Earlier, those with multiple policies were required to approach both (or all) insurers and the companies used to settle claim in the ratio of the sum assured. For example, if you had two policies with sums insured of . 1 lakh each and the claim was . 1 lakh, both the companies would shell out . 50,000 each. But, the new health insurance regulations, effective from October, and the abolition of contribution clause that dealt with claims under multiple policies, have made life simpler for health insurance customers. Policyholders will benefit from fewer delays in claim settlement and less paperwork. Moreover, one also gets to retain the no-claim bonus on a policy that is not used, which enhances the health cover at no extra cost.

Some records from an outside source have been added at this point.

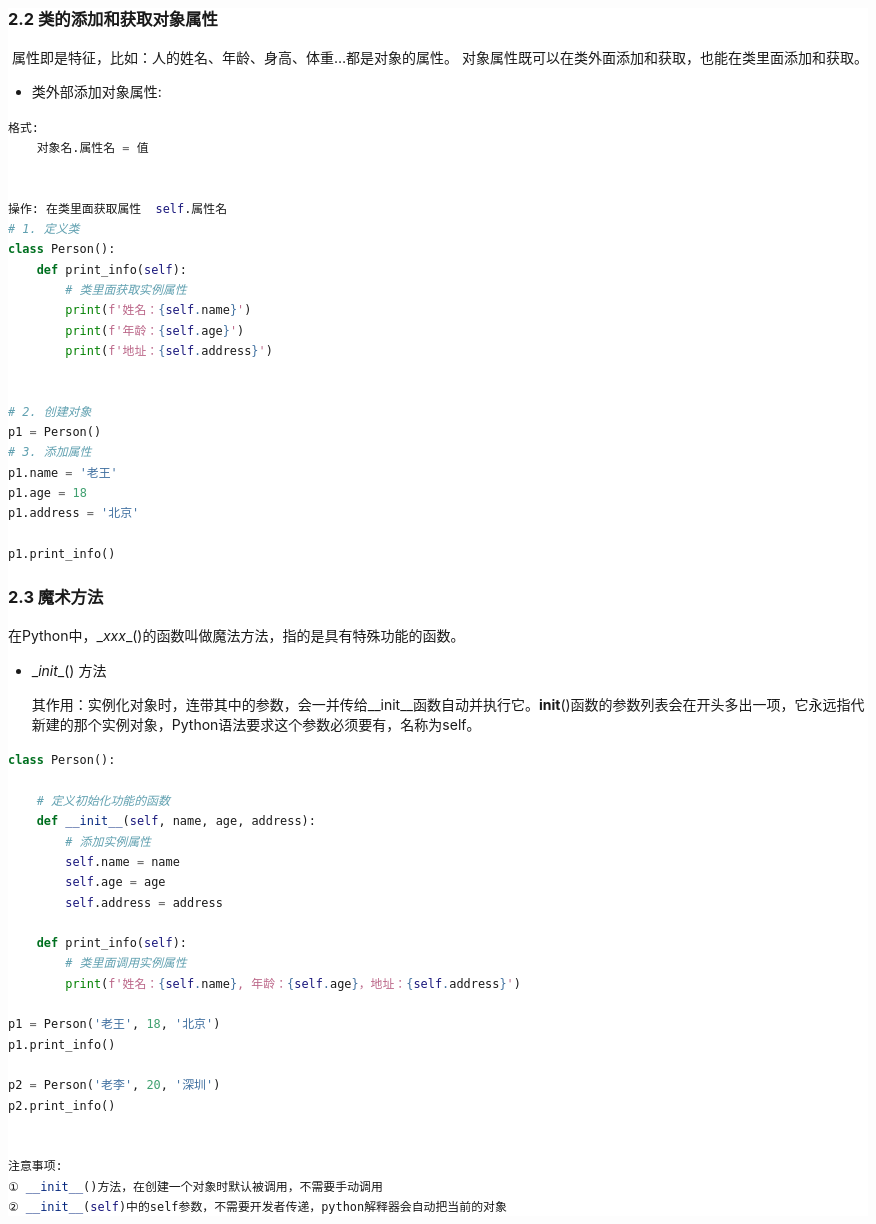 ### 2.2 类的添加和获取对象属性

​		属性即是特征，比如：人的姓名、年龄、身高、体重…都是对象的属性。
​		对象属性既可以在类外面添加和获取，也能在类里面添加和获取。

* 类外部添加对象属性:

```python
格式:
	对象名.属性名 = 值


操作: 在类里面获取属性  self.属性名
# 1. 定义类
class Person():
    def print_info(self):
        # 类里面获取实例属性
        print(f'姓名：{self.name}')
        print(f'年龄：{self.age}')
        print(f'地址：{self.address}')


# 2. 创建对象
p1 = Person()
# 3. 添加属性
p1.name = '老王'
p1.age = 18
p1.address = '北京'

p1.print_info()

```

### 2.3 魔术方法

​	在Python中，\__xxx__()的函数叫做魔法方法，指的是具有特殊功能的函数。

* \__init__() 方法

  ​		其作用：实例化对象时，连带其中的参数，会一并传给__init__函数自动并执行它。__init__()函数的参数列表会在开头多出一项，它永远指代新建的那个实例对象，Python语法要求这个参数必须要有，名称为self。

```python
class Person():
    
    # 定义初始化功能的函数
    def __init__(self, name, age, address):
        # 添加实例属性
        self.name = name
        self.age = age
        self.address = address
	
    def print_info(self):
        # 类里面调用实例属性
        print(f'姓名：{self.name}, 年龄：{self.age}，地址：{self.address}')
        
p1 = Person('老王', 18, '北京')
p1.print_info()

p2 = Person('老李', 20, '深圳')
p2.print_info()


注意事项:
① __init__()方法，在创建一个对象时默认被调用，不需要手动调用
② __init__(self)中的self参数，不需要开发者传递，python解释器会自动把当前的对象
```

As per the new guidelines, the customer can avail of the entire claim in any of the policies till the sum insured is exhausted and the remaining claim can be settled with other insurer or insurers. That means insurers cannot insist that the claim burden be divided as long as the amount does not exceed the sum insured. Even if the claim amount is higher than the cover under one policy, the policyholder has the right to exhaust the limit and make a claim for the balance from the other insurer. So, in a sense, the contribution clause has become somewhat redundant.
The new regime is also favourable to those with an individual cover plus group cover from the employer. The new rule gives you the choice of making a claim under the policy of your choice. The process of claims would be similar as both the policies would be treated as independent policies irrespective of whether it is group or retail. However, if you have bought a regular health cover and a fixed benefit cover that offers, say, Rs 2,000 per day of hospitalisation or a pre-defined lump sum on diagnosis of illnesses to supplement it, the scenario will remain the same for you as the contribution clause does not apply to this combination. The regular health covers promise to reimburse expenses incurred by you, while the fixed benefit covers that are usually sold by life insurers hand out a fixed sum when you make a claim.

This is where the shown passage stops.